この記事は、YouTubeでも配信していますのでラジオ感覚で聞き流してください。
<前編>
<後編>
退院1か月後
退院してから1か月もすると見え方も安定してきて気持ちも落ち着いてきます。安定する時期は一般的には3か月と言われています。しかし、最近の白内障手術は、角膜に開ける穴が非常に小さくなってきていますので、大体1か月程度で安定することも多くなってきているそうです。
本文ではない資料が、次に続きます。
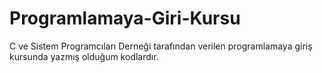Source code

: # Programlamaya-Giri-Kursu
C ve Sistem Programcıları Derneği tarafından verilen programlamaya giriş kursunda yazmış olduğum kodlardır.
退院してから1か月経過して気づいたことがあります。それは、
- 焦点距離は約50㎝
- 左目の歪みは減少している
- ハローグレア現象が発生する
- 光が非常に眩しい
- 左目が白っぽく見える
- 距離感が掴みにくい
- 動作が遅くなる(瞬発力の低下)
の7つでした。それぞれ詳しくお話していきます。
①焦点距離は約50㎝
手術前の眼内レンズの焦点距離は約30㎝程度の所を希望しました。当初の予定より遠めに焦点があっています。そもそも、なぜ私が30㎝の所に焦点距離を合わせたかというと、私の生活では、近くを見る時間が多いのと、メガネ屋という仕事がら近くで小さい物を見る機会が多いからです。
近視の場合、近くの見え方で一番見やすいと感じるのは裸眼です。これは、実際に感じている方も多いのではないでしょうか?レンズが目の前にあると光の透過率が下がるので暗くなりますし、物が小さくも見えます。
なので、裸眼で近くが見えれば、メガネを中間~近方に合わせて作れば、メガネを掛けても見えないと感じたら外せば見えるということをすれば困りません。
他にも理由がありますが、話が長くなるので別の動画でお話したいと思います。
焦点距離が50㎝だとあまり実用的ではありません。
デスクトップ型パソコンの画面の距離は60㎝、本を読む距離は40㎝、メガネの加工は30㎝、スマホを見る距離は20㎝です。

自分が見たい距離と全然合いません。
手術前の私は、強度近視だったためメガネを外すと焦点距離は10㎝程度に合っていました。かなり近いです。
私の一日の中で一番楽しみにしているのは就寝前に布団の中でスマホを見ることです(あまりよろしくない習慣です…)。起きている時は、仕事、家事、育児と自分の時間はほとんどありません(全てのママ・パパの共通事項ですが…)。自分の時間は朝活の時間と子供が寝た後の時間と限られています。その限られた少ない時間で見るスマホは格別なのです。それを裸眼のままで見たいのです。
手術前は近すぎて画面全体が見えませんのでメガネを掛けて見ていましたが、寝転んでいるのでメガネが自分の顔に当たり痛いのです。しかも、うっとしいです。メガネなしで見えればどんなに快適だろうかと夢見ていました。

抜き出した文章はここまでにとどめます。